====== Data extract

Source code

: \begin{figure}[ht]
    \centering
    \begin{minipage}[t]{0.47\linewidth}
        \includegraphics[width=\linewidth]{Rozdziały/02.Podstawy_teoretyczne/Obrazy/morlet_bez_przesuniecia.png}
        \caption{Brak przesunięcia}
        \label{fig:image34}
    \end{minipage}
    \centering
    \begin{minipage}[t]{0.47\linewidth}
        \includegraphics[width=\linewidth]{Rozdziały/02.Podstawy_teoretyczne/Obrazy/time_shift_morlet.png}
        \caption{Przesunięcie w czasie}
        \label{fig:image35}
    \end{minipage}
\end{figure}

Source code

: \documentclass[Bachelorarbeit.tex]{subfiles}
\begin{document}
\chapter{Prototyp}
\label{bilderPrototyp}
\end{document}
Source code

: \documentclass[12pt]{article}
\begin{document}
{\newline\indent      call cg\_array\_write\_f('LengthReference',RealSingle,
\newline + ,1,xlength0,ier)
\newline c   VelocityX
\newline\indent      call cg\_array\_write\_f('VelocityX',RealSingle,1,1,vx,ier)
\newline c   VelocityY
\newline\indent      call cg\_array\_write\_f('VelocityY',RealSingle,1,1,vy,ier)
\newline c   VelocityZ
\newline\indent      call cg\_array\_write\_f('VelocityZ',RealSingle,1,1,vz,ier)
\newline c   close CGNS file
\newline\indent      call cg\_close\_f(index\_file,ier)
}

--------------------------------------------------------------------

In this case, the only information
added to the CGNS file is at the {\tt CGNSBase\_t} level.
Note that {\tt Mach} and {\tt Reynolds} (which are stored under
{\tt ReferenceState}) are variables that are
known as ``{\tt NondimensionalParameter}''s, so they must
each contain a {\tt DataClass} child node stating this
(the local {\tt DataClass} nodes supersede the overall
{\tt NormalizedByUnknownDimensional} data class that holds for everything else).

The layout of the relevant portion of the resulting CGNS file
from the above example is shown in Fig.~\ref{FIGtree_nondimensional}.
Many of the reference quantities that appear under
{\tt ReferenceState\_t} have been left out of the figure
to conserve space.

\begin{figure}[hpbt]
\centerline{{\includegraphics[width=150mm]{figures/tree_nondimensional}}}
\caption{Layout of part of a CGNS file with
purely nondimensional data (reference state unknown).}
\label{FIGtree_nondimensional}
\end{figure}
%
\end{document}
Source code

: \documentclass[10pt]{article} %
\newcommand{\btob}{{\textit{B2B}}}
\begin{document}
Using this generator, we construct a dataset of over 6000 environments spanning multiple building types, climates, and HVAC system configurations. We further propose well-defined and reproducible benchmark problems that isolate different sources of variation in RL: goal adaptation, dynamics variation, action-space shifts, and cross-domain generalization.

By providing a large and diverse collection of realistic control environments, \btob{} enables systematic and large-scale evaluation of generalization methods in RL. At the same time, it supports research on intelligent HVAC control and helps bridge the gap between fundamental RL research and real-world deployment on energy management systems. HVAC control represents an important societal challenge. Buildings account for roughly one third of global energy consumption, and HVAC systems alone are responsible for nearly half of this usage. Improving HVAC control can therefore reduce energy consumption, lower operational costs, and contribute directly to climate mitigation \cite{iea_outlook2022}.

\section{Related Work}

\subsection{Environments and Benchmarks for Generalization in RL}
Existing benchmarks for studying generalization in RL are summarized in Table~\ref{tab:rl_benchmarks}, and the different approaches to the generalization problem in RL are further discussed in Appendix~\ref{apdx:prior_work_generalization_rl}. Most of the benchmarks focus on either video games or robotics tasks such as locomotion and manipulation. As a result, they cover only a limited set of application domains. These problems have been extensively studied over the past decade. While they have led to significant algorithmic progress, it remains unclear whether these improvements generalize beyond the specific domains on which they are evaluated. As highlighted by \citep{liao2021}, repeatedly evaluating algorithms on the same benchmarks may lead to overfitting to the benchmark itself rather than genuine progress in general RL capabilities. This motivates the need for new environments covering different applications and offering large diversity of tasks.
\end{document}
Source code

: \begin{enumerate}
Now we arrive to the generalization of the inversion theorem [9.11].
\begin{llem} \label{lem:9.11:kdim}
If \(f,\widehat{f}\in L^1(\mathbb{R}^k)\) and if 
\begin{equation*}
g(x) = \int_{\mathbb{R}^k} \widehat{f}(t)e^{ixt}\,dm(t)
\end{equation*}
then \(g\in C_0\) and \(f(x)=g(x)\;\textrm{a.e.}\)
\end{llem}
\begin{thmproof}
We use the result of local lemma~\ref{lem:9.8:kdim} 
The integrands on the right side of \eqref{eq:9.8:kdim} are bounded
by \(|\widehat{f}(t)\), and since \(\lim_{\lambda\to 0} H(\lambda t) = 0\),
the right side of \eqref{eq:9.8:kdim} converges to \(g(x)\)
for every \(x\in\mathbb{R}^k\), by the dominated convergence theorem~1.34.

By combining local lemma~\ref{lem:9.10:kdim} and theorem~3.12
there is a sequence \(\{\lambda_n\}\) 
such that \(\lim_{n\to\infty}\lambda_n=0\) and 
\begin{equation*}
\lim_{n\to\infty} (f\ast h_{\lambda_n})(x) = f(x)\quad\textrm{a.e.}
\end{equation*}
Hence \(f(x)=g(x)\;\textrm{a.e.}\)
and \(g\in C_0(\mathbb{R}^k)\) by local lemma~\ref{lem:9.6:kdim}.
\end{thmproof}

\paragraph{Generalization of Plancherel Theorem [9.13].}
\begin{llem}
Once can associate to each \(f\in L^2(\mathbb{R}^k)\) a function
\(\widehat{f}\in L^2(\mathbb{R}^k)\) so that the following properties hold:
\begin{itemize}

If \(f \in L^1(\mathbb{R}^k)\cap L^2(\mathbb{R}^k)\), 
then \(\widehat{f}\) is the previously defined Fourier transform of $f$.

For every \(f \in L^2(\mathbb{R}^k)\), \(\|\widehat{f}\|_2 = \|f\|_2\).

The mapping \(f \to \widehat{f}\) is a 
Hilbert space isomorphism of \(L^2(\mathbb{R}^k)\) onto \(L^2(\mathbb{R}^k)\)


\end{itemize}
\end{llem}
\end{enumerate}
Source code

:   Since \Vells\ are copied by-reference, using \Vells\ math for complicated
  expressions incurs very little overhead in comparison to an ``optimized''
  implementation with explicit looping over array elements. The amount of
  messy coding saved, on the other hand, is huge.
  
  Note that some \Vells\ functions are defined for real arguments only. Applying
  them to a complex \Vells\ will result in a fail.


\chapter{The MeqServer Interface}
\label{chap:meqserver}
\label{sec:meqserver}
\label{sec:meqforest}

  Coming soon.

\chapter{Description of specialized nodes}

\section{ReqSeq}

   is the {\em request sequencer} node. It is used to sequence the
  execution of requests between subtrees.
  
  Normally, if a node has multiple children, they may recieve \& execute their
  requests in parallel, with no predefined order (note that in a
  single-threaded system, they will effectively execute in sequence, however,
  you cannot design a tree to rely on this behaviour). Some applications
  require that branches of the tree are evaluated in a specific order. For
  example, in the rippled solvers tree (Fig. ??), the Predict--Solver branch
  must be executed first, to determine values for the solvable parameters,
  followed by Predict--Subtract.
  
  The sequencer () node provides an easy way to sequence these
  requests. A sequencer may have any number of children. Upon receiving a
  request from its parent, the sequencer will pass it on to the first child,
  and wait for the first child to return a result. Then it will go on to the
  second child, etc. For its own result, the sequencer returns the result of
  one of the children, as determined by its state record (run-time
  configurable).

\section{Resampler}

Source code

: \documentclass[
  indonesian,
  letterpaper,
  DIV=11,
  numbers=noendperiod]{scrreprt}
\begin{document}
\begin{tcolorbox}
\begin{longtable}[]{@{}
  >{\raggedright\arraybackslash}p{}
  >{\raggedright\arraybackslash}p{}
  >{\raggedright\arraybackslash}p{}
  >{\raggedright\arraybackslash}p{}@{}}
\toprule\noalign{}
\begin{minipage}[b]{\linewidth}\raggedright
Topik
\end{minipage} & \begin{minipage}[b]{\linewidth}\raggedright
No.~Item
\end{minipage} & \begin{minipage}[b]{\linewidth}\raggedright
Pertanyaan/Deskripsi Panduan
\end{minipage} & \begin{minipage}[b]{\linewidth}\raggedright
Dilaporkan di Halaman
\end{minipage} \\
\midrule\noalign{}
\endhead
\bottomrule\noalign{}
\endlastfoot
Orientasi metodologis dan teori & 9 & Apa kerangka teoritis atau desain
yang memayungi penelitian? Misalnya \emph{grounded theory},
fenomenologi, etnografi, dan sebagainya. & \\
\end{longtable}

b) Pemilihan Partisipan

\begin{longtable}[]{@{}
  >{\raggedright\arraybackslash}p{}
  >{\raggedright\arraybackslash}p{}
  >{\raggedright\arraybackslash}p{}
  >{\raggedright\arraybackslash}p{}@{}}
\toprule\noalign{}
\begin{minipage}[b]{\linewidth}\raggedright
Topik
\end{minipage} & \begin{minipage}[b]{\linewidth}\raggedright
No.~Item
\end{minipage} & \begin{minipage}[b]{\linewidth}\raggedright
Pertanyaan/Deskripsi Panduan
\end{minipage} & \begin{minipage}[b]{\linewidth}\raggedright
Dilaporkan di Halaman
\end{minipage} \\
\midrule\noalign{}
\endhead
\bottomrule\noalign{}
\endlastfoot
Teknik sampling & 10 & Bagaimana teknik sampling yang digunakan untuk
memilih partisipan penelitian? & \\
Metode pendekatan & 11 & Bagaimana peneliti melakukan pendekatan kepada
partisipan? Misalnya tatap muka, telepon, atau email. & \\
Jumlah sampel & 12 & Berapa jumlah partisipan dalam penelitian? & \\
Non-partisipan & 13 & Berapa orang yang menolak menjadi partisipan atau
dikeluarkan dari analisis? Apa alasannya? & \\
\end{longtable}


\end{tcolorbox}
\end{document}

============

Description of the task:
What lines of the data include the word "side"? Copy each of them.

Final answer:
The integrands on the right side of \eqref{eq:9.8:kdim} are bounded
the right side of \eqref{eq:9.8:kdim} converges to \(g(x)\)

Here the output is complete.